The cyclone devastated large swathes of the Irrawaddy delta and the Yangon region, killing at least 84,537 people and leaving 53,836 others missing and presumed dead, according to the junta.

ASEAN Secretary-General Surin Pitsuwan said the three parties involved in the report are seeking at least $1 billion in international aid for humanitarian relief efforts alone over the next three years to deal with "a tragedy of immense proportions."

"The task ahead is clearly enormous and will take a lot of time, a lot of effort," Surin told a news conference, flanked by the foreign ministers of the 10 ASEAN countries and the U.N. humanitarian chief, John Holmes.

ASEAN helped facilitate contacts between international donors and Myanmar's military junta, which had initially refused to allow in foreign relief workers. The junta had also insisted on full control over international relief, holding up delivery for weeks while survivors waited in desperate conditions.

At a donor conference after the cyclone, participants demanded full access to storm-hit areas and an independent assessment of aid to ensure it was not being wasted or stolen.

"Both of those things are in place," Holmes said. "It is important to have a report of this quality to assure donors that resources are being well spent ... and that future assistance is fully justified," he said, appealing to donors to "continue to be generous."

U.N. short on aid request
He said the U.N. had appealed for $482 million in immediate assistance but is still short $300 million.

The report paints a dismal picture of the devastation caused by the cyclone, saying it is expected to wipe out about 2.7 percent of Myanmar's projected gross domestic product in 2008.

The storm destroyed 450,000 homes and damaged 350,000. About 75 percent of health facilities were damaged, as were 4,000 or more schools.

About 1.5 million acres of farmland and 60 percent of agricultural implements were destroyed, it said. In mid-June, 55 percent of survivors had enough food for only one day or less.

"We have tired to wipe some tears, soothe some aching hearts ... but not all," Surin said. Failure to provide them aid over the long term "will be detrimental to the very survival of the victims," he said.
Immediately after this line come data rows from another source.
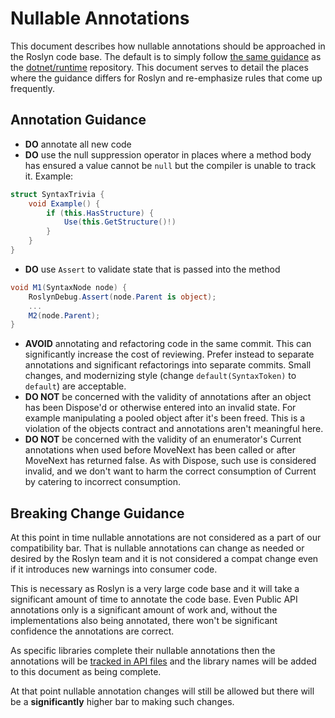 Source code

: # Nullable Annotations

This document describes how nullable annotations should be approached in the 
Roslyn code base. The default is to simply follow [the same guidance](https://github.com/dotnet/runtime/blob/master/docs/coding-guidelines/api-guidelines/nullability.md)
as the [dotnet/runtime](github.com/dotnet/runtime) repository. This document
serves to detail the places where the guidance differs for Roslyn and 
re-emphasize rules that come up frequently.

## Annotation Guidance 

- **DO** annotate all new code
- **DO** use the null suppression operator in places where a method body has
ensured a value cannot be `null` but the compiler is unable to track it. 
Example:
```cs
struct SyntaxTrivia {
    void Example() {    
        if (this.HasStructure) {
            Use(this.GetStructure()!)
        }
    }
}
```
- **DO** use `Assert` to validate state that is passed into the method
```cs
void M1(SyntaxNode node) {
    RoslynDebug.Assert(node.Parent is object);
    ...
    M2(node.Parent);
}
```
- **AVOID** annotating and refactoring code in the same commit. This can
significantly increase the cost of reviewing. Prefer instead to separate 
annotations and significant refactorings into separate commits. Small changes,
and modernizing style (change `default(SyntaxToken)` to `default`) are
acceptable.
- **DO NOT** be concerned with the validity of annotations after an object has 
been Dispose'd or otherwise entered into an invalid state. For example
manipulating a pooled object after it's been freed. This is a violation of the 
objects contract and annotations aren't meaningful here.
- **DO NOT** be concerned with the validity of an enumerator's Current 
annotations when used before MoveNext has been called or after MoveNext has 
returned false.  As with Dispose, such use is considered invalid, and we don't
want to harm the correct consumption of Current by catering to incorrect
consumption.

## Breaking Change Guidance
At this point in time nullable annotations are not considered as a part of our 
compatibility bar. That is nullable annotations can change as needed or desired
by the Roslyn team and it is not considered a compat change even if it
introduces new warnings into consumer code.

This is necessary as Roslyn is a very large code base and it will take a 
significant amount of time to annotate the code base. Even Public API 
annotations only is a significant amount of work and, without the 
implementations also being annotated, there won't be significant confidence the
annotations are correct.

As specific libraries complete their nullable annotations then the annotations
will be [tracked in API files](https://github.com/dotnet/roslyn-analyzers/pull/3125)
and the library names will be added to this document as being complete.

At that point nullable annotation changes will still be allowed but there will
be a **significantly** higher bar to making such changes.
Report avoids issue of junta's response
The report does not mention the junta's limited action in the first week after the disaster which drew worldwide criticism. Pictures of bodies floating in the water amid reports that soldiers were standing by idly horrified people around the world. The junta also was criticized for failing to accept international aid quickly and even physically preventing it from going to the hardest-hit areas.

Singapore Foreign Minister George Yeo, who chaired the news conference, refused to allow a reporter's question to Myanmar Foreign Minister Nyan Win about whether the junta felt that many lives could have been saved had it acted differently.

Yeo said that while "political questions" are relevant, the news conference was only about the assessment report.

ASEAN experts said the cyclone-hit area remains in a state of emergency.

"People live in a very precarious condition now. If we fail to sustain the recovery efforts, they may face a second emergency," said Puji Pujiono, a recovery assessment specialist in the ASEAN team.